If he wants to grow up, you have a chance. If he doesn't, you don't.

Tell him his behavior is a deal-breaker. And you are ready to walk if you have to.


----------



## 3Xnocharm (Jun 22, 2012)

Um...wow...man-child. BIG time. And now you are stuck with him for the rest of your life because your having his baby. Ugh. The faster you get out of the marriage, the better off you will be.


----------



## SouthernMiss (Apr 25, 2013)

I'm having a hard time even wrapping my mind around how you could have sex with a "man" obsessed with anime women. That's just weird. Bizarre. 

Why did you marry him? Is there something about him that you found compelling? Something to build on?


----------



## lenzi (Apr 10, 2012)

Bellusion said:


> Like right now, I'm waiting on a call to go pick him up at work. He should've been off hours ago and I haven't heard from him. Not even a "working late, sorry". I just have to sit here.. and wait.


No you don't. You only think you do.


----------



## JustHer (Mar 12, 2013)

RUN................................There is something seriousely wrong with this man and you are in for a ton of missery if you don't get out now.

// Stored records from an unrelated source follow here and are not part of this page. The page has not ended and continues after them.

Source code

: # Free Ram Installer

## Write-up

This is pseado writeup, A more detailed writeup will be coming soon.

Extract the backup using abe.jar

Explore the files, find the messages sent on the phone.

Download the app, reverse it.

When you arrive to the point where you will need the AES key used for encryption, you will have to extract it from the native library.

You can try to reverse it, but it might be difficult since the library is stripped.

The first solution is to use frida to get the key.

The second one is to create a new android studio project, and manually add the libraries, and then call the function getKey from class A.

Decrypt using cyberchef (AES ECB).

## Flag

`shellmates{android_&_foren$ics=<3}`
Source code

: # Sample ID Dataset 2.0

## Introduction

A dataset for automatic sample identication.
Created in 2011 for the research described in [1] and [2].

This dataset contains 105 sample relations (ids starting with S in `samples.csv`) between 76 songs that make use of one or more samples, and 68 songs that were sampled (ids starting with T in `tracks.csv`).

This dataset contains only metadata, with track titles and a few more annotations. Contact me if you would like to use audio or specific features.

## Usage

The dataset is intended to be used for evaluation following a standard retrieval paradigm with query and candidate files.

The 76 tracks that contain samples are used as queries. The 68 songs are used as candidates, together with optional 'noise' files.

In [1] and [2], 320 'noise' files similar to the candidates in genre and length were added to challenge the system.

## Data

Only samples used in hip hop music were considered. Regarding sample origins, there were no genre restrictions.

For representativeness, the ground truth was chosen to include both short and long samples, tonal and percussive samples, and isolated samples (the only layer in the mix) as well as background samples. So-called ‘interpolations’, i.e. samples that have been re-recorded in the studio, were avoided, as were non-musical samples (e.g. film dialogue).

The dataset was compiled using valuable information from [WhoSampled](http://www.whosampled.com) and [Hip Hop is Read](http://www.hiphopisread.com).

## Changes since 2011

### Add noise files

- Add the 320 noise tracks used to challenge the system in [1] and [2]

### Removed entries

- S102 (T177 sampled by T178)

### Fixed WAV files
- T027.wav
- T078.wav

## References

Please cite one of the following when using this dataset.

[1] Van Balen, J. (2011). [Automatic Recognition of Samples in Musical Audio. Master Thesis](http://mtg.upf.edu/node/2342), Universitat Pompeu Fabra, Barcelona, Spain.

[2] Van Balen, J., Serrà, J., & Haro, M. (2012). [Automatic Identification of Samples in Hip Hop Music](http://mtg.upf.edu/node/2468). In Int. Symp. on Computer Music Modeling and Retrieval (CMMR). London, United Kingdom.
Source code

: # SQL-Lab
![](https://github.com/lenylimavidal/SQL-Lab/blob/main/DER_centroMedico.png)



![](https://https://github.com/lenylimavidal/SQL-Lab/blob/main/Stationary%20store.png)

You didn't say whether your 11 year old is a boy or girl, but I sure hope it is not a girl with an anime body. It would scare the sh*t out of me to leave him alone with my child.


----------



## MrK (Sep 2, 2010)

Openminded said:


> Tell him his behavior is a deal-breaker. And you are ready to walk if you have to.


Read my post. You don't "tell him" anything. Time to "do".


----------



## diwali123 (Feb 17, 2012)

He's a narcissist and you got love bombed. 

http://blog.melanietoniaevans.com/love-bombing-when-its-too-good-to-be-true/


----------



## MrK (Sep 2, 2010)

Our society has to get over what we see as a sexual perversion in finding younger "women" attractive. Anime "porn" is not directed at Paedophiiles. Anime women usually have large breasts, mature hips and otherwise adult female bodies. A billion years worth of evolution has programmed men to be attracted to the female form. There was not a switch built in that set attraction levels to certain ages. Search the internet for pictures of some 14 year old girls that could pass for 25. AND ARE MEANT TO. Society tells me I can't be attracted to them. Nature doesn't. Any man that tells you he's not attracted to Selena Gomez is lying.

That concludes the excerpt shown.